How to have a nervous breakdown

Stress getting to you? Humor is a powerful coping mechanism.  Sometimes a dip into the outrageous is a great respite from the grind of everyday, or from an overwhelming burden we don’t know what to do with.  Right now, with hundred degree heat and no solution in sight to the oil disaster in the Gulf, a nervous breakdown is starting to sound pretty good, particularly if the treatment involves placement in a quiet mountaintop reatreat, soft music, a massage, and iced coffee.

Nervous breakdowns have not always been suitable material  for irony, or even polite conversation.  Not long ago, if a relative had overwhelming stress, depression, anxiety, fear  of domestic violence, or any mental health problem that required treatment or  time off, it was a whispered, shameful  confession: auntie had to be put away, she had a nervous breakdown, you know.  The truth is that there is no such clinical diagnosis as a nervous breakdown, and there never has been.

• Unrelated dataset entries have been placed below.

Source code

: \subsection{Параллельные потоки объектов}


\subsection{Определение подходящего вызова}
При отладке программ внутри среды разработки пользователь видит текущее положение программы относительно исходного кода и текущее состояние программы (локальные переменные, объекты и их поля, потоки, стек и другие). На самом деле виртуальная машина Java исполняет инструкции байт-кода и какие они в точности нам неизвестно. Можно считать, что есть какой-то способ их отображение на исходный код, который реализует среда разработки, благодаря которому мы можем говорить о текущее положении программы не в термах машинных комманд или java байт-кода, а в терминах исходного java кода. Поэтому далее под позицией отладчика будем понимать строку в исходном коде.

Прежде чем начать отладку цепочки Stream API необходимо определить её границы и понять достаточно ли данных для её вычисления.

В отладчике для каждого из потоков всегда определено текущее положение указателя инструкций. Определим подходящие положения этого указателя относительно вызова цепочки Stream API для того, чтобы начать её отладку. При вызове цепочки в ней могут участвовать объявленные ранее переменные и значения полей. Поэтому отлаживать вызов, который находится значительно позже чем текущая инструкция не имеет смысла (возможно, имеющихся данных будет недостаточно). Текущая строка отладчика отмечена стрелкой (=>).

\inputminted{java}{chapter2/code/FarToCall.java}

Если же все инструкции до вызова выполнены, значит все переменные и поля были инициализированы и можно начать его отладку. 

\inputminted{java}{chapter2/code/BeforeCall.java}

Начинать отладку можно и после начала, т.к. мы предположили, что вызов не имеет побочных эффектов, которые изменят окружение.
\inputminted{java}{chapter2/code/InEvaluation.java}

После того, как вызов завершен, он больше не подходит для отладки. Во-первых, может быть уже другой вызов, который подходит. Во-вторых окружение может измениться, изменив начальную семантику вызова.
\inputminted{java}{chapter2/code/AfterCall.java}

Desperate to avoid appearing weak or wacko, people preferred to see emotional suffering as a problem with nerves that break down, because a disorder of a body part is more respectable than anxiety.   “Bad nerves” are nobody’s fault.   Shame still keeps some people from acknowledging emotional  pain, or openly accepting help.   Even in this age of abundant self care, supported by  millions of websites and vast bookstore departments, we still have public images to maintain, and  we still have demeaning terms for acute stress reactions, and symptoms of mental illness.  People say they are “cracking up” when they are stressed or symptomatic and can no longer maintain their confident public façade.   They make it sound as if they are helplessly watching while their capacity to live a human life disintegrates, like a seismic event.  Somebody with physical pain is called a patient; somebody with emotional pain that can no longer be denied, is called a “basket case”.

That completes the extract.